-- Opening Marker --

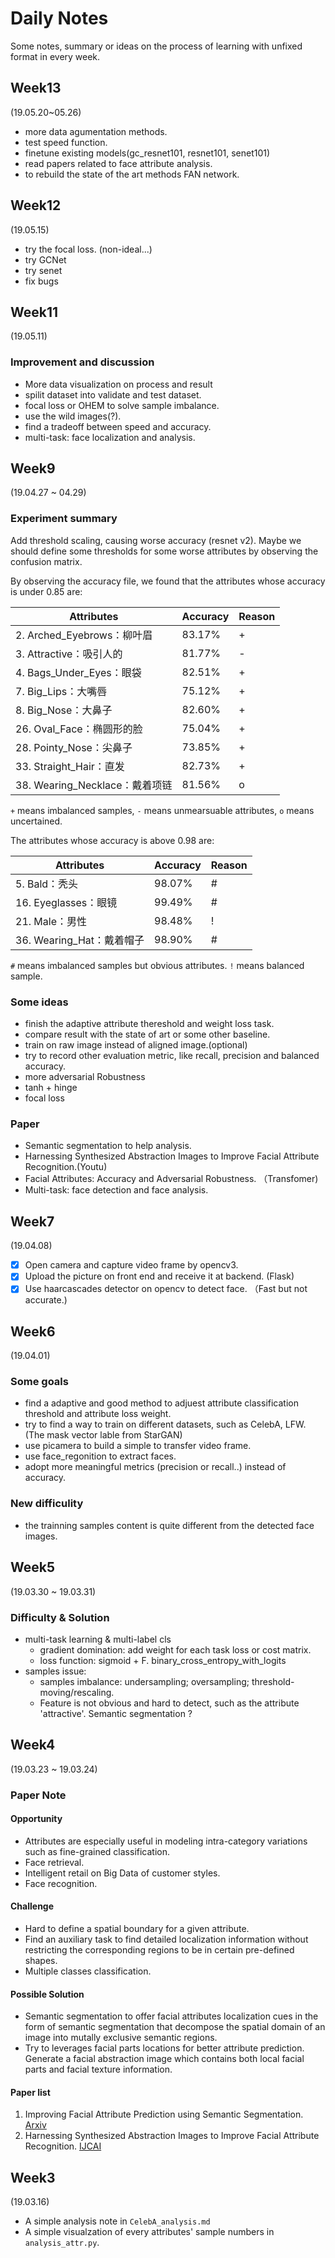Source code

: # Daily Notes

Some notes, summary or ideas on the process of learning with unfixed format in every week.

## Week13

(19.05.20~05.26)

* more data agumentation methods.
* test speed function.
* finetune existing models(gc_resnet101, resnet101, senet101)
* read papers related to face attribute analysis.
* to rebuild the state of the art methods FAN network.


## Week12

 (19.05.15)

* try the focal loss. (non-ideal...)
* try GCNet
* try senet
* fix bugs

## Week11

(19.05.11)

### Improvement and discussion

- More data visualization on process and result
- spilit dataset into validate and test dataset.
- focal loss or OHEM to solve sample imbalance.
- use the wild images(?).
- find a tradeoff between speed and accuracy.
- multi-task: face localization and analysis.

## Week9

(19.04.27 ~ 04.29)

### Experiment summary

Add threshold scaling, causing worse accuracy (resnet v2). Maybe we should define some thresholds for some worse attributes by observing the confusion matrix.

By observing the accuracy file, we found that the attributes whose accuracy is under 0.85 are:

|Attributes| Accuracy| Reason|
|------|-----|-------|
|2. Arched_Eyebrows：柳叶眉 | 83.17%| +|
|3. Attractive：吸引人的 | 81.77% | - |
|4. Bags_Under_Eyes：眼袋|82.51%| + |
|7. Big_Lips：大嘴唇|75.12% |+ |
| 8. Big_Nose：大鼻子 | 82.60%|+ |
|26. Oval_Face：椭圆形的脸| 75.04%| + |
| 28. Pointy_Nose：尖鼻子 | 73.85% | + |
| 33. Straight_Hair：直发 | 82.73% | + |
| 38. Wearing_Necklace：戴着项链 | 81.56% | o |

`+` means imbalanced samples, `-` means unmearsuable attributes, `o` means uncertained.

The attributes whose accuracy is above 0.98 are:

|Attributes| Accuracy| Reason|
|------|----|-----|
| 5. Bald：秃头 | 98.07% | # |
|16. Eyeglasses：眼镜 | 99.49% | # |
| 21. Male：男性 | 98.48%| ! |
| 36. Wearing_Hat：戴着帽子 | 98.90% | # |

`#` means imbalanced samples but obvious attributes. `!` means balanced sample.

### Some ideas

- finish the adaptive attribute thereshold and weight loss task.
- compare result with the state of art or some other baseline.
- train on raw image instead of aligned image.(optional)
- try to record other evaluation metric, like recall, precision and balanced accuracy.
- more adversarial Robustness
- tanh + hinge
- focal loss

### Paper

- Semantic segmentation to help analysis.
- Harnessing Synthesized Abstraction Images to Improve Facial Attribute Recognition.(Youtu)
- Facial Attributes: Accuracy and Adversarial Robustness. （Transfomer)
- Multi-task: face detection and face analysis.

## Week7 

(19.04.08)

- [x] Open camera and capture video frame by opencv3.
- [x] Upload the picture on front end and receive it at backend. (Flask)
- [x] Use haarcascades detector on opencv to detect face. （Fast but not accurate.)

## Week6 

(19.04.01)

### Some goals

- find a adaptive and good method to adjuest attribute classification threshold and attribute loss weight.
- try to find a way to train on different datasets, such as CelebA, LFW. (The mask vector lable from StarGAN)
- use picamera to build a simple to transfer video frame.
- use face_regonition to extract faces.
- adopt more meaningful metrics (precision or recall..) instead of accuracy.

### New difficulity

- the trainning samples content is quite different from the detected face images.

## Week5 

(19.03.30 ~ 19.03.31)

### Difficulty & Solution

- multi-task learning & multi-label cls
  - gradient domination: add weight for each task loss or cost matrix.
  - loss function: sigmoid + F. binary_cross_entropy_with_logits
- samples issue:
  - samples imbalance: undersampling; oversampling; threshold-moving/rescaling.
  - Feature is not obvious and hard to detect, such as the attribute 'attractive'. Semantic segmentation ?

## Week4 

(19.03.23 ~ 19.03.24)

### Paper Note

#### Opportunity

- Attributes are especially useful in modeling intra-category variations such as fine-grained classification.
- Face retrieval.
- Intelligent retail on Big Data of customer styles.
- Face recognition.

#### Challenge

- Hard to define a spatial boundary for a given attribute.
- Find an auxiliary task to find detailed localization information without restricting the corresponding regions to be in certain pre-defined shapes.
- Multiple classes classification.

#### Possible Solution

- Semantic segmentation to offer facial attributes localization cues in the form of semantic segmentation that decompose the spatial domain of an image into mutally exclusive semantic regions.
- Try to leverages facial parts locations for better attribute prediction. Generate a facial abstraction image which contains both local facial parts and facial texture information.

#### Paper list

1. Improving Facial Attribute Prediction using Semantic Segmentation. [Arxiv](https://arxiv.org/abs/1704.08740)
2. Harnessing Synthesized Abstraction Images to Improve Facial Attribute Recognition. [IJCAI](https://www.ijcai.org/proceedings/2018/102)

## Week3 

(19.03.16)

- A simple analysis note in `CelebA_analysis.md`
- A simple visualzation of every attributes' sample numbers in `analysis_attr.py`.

-- Closing Marker --

**WHAT YOU ARE ASKED TO DO:**
Lines with the word "precision" in them: report all of these from the listing above.

**RESULT OF THIS TASK:**
- try to record other evaluation metric, like recall, precision and balanced accuracy.
- adopt more meaningful metrics (precision or recall..) instead of accuracy.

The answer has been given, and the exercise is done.